Situated amid verdant rice paddies, with grand temples and deep-rooted Hindu traditions, Ubud is renowned as Bali’s cultural apex and has long been a magnet for creative types, alternative thinkers, yoga-heads and healers. Tourist and expat numbers have soared in recent years due to high profile exposure in the book Eat Pray Love and location filming of the celluloid version. Despite the inevitable gridlock and commercialism that accompanies such growth, Ubud manages to retain its unique character and continues to inspire, making it a fitting milieu for the annual Ubud Readers & Writer’s Festival, one of the largest and most esteemed literary events in Southeast Asia.
Marking its 10th anniversary last October with a themed conference (“From Darkness to Light”) that honored Indonesian human rights pioneer R.A. Kartini, the festival gave voice to over 200 Indonesian, Asian and international authors, songwriters, poets, graphic novelists, journalists and playwrights throughout provocative panels, workshops and book launches. The four day affair also presented a dazzling selection of film and youth programming, music, art exhibits and spoken word performances for an estimated 25,000 attendees.
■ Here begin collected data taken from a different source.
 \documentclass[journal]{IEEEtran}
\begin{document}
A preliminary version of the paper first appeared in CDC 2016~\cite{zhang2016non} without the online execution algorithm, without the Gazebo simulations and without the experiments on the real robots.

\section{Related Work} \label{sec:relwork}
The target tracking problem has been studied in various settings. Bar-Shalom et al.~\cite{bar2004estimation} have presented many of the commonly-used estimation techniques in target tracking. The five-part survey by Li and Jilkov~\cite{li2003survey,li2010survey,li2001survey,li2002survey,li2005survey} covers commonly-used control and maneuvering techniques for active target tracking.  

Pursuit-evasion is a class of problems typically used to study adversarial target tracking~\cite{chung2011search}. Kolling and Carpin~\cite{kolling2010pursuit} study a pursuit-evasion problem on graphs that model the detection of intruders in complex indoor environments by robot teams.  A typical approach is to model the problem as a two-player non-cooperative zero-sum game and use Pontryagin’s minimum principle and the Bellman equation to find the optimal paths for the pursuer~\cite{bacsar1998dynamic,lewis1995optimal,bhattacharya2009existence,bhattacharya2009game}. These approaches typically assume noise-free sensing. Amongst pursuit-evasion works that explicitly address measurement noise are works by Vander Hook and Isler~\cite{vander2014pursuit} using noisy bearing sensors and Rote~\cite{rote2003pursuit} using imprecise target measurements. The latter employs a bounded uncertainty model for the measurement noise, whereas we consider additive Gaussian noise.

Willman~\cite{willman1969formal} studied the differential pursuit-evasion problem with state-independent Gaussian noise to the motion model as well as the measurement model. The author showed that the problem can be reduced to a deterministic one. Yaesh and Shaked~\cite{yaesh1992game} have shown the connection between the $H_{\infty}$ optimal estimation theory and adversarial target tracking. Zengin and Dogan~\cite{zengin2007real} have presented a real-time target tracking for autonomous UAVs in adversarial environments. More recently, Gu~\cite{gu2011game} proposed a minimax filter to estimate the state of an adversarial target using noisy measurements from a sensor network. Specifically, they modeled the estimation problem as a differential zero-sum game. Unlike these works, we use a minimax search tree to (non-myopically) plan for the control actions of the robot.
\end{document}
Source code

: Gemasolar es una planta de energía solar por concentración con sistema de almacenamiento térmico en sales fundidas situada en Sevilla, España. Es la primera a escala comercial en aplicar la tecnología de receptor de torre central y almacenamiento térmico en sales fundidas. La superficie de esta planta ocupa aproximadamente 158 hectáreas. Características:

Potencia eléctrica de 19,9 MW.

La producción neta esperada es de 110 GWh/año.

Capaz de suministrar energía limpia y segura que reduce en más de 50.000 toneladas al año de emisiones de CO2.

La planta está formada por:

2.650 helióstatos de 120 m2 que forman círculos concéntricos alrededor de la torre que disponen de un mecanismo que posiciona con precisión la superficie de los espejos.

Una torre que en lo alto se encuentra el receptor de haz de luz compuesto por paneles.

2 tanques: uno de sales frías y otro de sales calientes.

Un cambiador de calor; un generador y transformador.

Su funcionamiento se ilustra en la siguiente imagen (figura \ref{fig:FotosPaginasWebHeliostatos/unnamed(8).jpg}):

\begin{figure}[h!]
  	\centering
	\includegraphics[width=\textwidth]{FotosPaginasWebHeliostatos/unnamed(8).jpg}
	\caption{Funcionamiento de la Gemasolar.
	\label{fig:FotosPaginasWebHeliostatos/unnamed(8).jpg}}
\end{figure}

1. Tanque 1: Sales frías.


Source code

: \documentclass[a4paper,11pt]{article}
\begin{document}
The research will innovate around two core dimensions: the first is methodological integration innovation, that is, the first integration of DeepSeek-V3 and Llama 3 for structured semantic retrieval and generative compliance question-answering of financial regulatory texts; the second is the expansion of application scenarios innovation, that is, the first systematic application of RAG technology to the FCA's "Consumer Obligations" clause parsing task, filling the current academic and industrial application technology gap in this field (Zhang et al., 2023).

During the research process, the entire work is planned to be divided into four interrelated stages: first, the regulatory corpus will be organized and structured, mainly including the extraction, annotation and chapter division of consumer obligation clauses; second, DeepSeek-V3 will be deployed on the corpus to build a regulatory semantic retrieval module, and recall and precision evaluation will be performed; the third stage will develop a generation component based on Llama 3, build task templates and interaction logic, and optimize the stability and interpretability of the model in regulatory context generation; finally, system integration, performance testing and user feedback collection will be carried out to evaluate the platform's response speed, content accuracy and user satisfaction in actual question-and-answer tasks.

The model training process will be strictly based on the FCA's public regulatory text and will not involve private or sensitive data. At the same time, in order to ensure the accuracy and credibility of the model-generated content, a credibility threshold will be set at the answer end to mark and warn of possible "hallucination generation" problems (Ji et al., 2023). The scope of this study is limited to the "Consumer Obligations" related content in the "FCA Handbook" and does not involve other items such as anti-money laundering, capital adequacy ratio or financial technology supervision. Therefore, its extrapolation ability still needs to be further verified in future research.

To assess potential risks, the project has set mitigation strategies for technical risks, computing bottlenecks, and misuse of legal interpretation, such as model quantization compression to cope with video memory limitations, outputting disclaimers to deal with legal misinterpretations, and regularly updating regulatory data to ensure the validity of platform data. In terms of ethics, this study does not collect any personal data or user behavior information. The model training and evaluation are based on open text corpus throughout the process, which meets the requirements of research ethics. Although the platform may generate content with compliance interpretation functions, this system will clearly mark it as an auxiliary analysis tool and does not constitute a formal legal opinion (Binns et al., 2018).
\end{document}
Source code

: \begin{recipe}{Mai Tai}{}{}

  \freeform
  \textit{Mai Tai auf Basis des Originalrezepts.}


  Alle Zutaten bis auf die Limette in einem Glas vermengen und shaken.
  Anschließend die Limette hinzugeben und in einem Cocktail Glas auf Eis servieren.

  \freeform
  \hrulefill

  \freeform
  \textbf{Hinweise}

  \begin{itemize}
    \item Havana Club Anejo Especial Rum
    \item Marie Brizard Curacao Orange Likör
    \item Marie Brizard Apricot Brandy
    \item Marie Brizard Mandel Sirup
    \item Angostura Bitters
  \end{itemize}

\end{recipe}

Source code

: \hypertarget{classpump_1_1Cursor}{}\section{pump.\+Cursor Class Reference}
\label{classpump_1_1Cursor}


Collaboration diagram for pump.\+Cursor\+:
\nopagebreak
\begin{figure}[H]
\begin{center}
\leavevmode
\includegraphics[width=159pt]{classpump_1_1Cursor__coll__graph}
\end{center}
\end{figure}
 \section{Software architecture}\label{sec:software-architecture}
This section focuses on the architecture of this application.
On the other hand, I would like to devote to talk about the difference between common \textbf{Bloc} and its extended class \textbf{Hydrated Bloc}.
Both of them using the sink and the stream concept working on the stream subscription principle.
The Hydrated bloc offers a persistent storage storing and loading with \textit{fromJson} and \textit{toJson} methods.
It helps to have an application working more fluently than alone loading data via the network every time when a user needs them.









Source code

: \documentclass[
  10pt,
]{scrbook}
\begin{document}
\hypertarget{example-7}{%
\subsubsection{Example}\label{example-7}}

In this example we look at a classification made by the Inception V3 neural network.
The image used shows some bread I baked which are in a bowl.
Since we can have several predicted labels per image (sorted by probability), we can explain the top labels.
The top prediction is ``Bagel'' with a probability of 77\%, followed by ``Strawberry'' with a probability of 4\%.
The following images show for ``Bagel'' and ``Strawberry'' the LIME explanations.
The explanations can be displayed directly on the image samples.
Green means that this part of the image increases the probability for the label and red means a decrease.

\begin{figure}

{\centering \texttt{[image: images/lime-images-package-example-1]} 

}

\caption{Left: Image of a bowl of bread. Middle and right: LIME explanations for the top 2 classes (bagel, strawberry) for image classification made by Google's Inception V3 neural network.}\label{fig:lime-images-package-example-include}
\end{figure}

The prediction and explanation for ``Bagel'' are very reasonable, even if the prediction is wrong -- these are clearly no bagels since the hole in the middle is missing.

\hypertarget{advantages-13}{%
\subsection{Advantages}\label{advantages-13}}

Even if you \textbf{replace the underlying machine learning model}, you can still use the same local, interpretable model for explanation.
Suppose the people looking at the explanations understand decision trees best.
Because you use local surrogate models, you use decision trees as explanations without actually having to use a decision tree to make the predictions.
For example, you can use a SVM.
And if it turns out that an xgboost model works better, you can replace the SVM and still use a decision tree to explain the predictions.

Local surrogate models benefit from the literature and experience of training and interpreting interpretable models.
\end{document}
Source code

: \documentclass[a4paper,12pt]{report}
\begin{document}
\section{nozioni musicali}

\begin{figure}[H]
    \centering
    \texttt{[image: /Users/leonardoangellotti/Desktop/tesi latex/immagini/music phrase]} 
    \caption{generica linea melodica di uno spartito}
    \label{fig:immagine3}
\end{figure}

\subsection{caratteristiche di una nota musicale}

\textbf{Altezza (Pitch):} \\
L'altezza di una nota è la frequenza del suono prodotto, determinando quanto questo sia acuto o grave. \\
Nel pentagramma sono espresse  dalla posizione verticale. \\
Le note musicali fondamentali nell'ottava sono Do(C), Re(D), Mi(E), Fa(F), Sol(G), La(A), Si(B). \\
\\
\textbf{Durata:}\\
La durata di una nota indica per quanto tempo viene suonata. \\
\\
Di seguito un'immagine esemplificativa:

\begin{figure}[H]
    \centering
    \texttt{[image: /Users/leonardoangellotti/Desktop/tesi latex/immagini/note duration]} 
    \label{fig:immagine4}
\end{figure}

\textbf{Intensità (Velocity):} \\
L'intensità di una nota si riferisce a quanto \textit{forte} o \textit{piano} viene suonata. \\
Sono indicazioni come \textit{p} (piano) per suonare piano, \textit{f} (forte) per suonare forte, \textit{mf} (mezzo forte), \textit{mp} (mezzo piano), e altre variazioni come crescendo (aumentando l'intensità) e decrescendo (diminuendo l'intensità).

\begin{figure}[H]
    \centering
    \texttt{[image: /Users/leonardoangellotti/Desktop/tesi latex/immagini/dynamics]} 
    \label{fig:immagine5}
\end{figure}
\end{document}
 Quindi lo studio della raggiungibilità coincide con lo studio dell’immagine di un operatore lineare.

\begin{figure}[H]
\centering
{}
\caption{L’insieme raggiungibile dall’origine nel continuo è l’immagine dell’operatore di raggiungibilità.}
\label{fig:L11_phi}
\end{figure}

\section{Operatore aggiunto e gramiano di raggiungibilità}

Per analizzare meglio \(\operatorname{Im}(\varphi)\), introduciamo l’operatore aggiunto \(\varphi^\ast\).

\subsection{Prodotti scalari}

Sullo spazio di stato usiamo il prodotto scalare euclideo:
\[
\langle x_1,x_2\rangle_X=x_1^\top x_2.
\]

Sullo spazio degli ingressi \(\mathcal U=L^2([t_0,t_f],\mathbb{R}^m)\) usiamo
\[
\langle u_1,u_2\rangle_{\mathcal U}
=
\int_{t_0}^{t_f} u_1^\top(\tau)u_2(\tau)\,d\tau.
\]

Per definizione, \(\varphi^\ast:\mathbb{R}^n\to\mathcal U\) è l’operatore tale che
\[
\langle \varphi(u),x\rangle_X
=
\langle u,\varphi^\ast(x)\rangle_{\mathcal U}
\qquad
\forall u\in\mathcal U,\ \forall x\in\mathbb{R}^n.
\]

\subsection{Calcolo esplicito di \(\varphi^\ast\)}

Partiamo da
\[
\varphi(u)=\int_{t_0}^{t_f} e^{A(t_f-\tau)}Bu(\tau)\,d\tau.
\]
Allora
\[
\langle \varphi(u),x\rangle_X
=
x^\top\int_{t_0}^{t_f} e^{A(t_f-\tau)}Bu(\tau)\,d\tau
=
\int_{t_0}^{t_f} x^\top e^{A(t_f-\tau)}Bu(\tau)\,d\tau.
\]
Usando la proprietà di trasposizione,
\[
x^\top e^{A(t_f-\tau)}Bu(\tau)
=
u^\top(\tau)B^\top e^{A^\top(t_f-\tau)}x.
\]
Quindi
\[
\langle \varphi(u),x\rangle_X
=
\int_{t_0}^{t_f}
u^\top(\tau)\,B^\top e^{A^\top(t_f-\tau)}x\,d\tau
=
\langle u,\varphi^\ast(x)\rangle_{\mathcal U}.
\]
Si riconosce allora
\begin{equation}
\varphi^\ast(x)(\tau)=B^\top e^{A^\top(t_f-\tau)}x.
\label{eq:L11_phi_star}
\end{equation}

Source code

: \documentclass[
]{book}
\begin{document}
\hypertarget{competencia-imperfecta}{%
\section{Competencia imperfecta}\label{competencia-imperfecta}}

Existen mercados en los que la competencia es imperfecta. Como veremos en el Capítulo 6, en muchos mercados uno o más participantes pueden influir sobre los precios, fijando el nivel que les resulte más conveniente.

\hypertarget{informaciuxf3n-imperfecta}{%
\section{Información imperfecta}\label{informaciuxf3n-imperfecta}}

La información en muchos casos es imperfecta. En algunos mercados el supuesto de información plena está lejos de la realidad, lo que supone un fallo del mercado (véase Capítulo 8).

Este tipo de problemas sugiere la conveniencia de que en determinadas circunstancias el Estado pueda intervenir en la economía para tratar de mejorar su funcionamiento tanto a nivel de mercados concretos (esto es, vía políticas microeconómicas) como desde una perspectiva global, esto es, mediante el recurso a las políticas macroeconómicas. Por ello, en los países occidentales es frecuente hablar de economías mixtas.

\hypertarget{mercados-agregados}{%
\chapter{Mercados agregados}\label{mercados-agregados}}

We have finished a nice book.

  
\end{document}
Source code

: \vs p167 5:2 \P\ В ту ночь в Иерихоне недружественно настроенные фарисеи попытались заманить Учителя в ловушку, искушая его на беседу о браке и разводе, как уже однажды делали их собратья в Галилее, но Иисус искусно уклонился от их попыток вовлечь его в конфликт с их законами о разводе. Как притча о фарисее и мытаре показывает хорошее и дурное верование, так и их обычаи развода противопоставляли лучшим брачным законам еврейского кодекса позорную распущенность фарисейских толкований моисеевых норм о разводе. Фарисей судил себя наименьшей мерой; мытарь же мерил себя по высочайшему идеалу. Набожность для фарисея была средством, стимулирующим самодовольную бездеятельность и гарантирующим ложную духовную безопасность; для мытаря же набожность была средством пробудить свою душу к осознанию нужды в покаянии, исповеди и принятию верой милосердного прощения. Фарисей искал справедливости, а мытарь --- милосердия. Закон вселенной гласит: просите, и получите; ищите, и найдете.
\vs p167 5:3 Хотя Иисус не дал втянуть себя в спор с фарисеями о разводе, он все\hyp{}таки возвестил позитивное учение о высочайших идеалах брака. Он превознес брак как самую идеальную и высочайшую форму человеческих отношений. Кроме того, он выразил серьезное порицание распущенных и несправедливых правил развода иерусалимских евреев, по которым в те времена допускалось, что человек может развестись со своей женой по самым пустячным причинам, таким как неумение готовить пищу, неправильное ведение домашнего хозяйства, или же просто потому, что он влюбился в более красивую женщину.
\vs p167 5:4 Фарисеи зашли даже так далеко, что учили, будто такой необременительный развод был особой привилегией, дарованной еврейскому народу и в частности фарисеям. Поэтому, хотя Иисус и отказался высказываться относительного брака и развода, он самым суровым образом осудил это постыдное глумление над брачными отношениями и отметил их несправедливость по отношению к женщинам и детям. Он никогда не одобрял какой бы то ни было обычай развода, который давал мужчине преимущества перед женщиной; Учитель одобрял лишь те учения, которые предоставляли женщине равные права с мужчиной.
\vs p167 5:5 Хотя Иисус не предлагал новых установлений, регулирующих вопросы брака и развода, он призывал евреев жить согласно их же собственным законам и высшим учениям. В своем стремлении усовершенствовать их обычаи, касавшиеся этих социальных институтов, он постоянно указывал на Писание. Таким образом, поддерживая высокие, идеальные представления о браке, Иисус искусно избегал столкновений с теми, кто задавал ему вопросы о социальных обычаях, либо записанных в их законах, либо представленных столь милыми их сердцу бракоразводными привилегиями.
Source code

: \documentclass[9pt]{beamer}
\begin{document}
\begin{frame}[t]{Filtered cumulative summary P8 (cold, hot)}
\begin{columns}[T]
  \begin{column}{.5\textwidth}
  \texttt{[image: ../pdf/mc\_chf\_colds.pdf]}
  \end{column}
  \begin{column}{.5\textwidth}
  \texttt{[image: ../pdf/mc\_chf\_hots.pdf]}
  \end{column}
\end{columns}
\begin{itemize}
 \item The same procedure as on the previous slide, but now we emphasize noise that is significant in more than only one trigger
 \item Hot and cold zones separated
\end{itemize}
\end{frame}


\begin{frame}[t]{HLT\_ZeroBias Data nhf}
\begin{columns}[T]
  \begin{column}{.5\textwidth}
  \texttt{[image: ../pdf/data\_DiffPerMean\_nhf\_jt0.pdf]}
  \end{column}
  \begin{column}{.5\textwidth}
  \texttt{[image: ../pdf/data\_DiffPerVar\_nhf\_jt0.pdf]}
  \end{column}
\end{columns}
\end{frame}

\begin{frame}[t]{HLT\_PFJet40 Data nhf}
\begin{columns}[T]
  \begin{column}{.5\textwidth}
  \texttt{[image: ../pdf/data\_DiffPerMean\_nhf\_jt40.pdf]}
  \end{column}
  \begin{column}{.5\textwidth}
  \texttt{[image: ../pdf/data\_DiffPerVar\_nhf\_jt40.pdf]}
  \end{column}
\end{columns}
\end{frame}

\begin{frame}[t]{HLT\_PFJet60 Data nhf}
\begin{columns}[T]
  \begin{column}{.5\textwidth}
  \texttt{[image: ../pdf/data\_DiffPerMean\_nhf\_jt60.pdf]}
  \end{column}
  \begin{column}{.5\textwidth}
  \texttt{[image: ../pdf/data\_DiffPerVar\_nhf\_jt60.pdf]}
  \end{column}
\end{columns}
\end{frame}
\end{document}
Audiences were regaled with courageous stories of escape and survival from Cambodia’s Carina Hoang, Iranian refugee Kooshyar Karimi and the anecdotal adventures of Lonely Planet founder Tony Wheeler. Adding to this famed Algonquin Roundtable were observations from best-selling Indonesian author Ahmad Fuadi, and the musings of Australian lyricist/performer and Rolling Stone “Woman of the Year” Clare Bowditch.
The venerable global lineup further spotlighted top UK author Sebastian Falks (Birdsong, Devil May Care), Lionel Shriver (We Need to Talk about Kevin), India’s ‘first literary pop star’ Amish Tripathi, two-time Miles Franklin winner Kim Scott (That Deadman Dance), and prolific French writer Alain Mabanckou. Indonesia’s (g)literatti was duly represented by preeminent poet/man-of-letters Goenawan and award-winning writer Ayu Utami, among others.
Personal highlights included the screening of Daniel Ziv’s illuminating documentary Jalanan and subsequent performances by the Jakarta street musicians the film portrays, the Betelnut Poetry Slam, a “Traveller’s Lunch” hosted by lauded travel scribe Don George, and symposiums featuring intrepid Mexican investigative journalist Lydia Cacho and Australian attorney/human rights activist/author Julian Burnside.
The lavish opening ceremony at the Ubud Palace (Puri Saren) offered insight into Balinese culture while the rousing closing fete showcased Australian-based Ghana singer/songwriter/instrumentalist Afro Moses within the spectacular environs of the Blanco Renaissance Museum. Special mention goes to young Bulgarian author Yordan Radichkov who charmingly befriended me, never mentioning that he was one of two winners of the Long Way Home Asia-Europe Short Story Contest. It’s well worth planning your trip to Bali around this compelling yearly event.
When in need of a respite after hectic days and sleepless nights of ping-ponging across Ubud, plan to land in the lap of luxury at the opulent Mulia Resort in Nusa Dua. Open in 2012, the Mulia triumvirate has received a slew of accolades and is named “Best New Hotel in the World” in Conde Nast Traveler’s 2013 Hot List. Three distinct properties comprise a mini city under the exclusive Mulia banner (flagshipped by Jakarta’s Hotel Mulia Senayan) over 30 hectares of prime beachfront property in southern Bali. Distinguished by muted tones and lots of marble, the 526 rooms at the Mulia Resort are kitted with 46-inch flat screens and heated toilet seats. A fitness center, tennis courts, spa, lake-encased chapel, ballroom and lavish international cuisine served in eight restaurants and bars further define this palatial spread, while four infinity pools (excluding those in private villas) and ubiquitous decorative water features imbue it with a welcome Zen quality.
Despite — or perhaps due to — its gargantuan size, one rarely encounters crowds. That’s the good news. The bad news is that in its zealous attempt to maintain a high standard of excellence, the occasional posted admonitions (“do not hang towels on terrace railings”) feel overly restrictive and dogmatic. Having said that, the spa — which proffers a mind-numbing array of exotic treatments — was superb (a 90-minute Balinese massage may render you serenely speechless). No detail has been left to chance at the trio of Mulia properties which encompasses the 111 unit all-suite Mulia that offers butler service and absolute privacy to heads of state, Gulfstream-owning CEOS and zillionaires (for a minimum $750 nightly tariff) and the luxurious 108 villa compound featuring one- to six bedroom self-contained houses starting at $980 per night).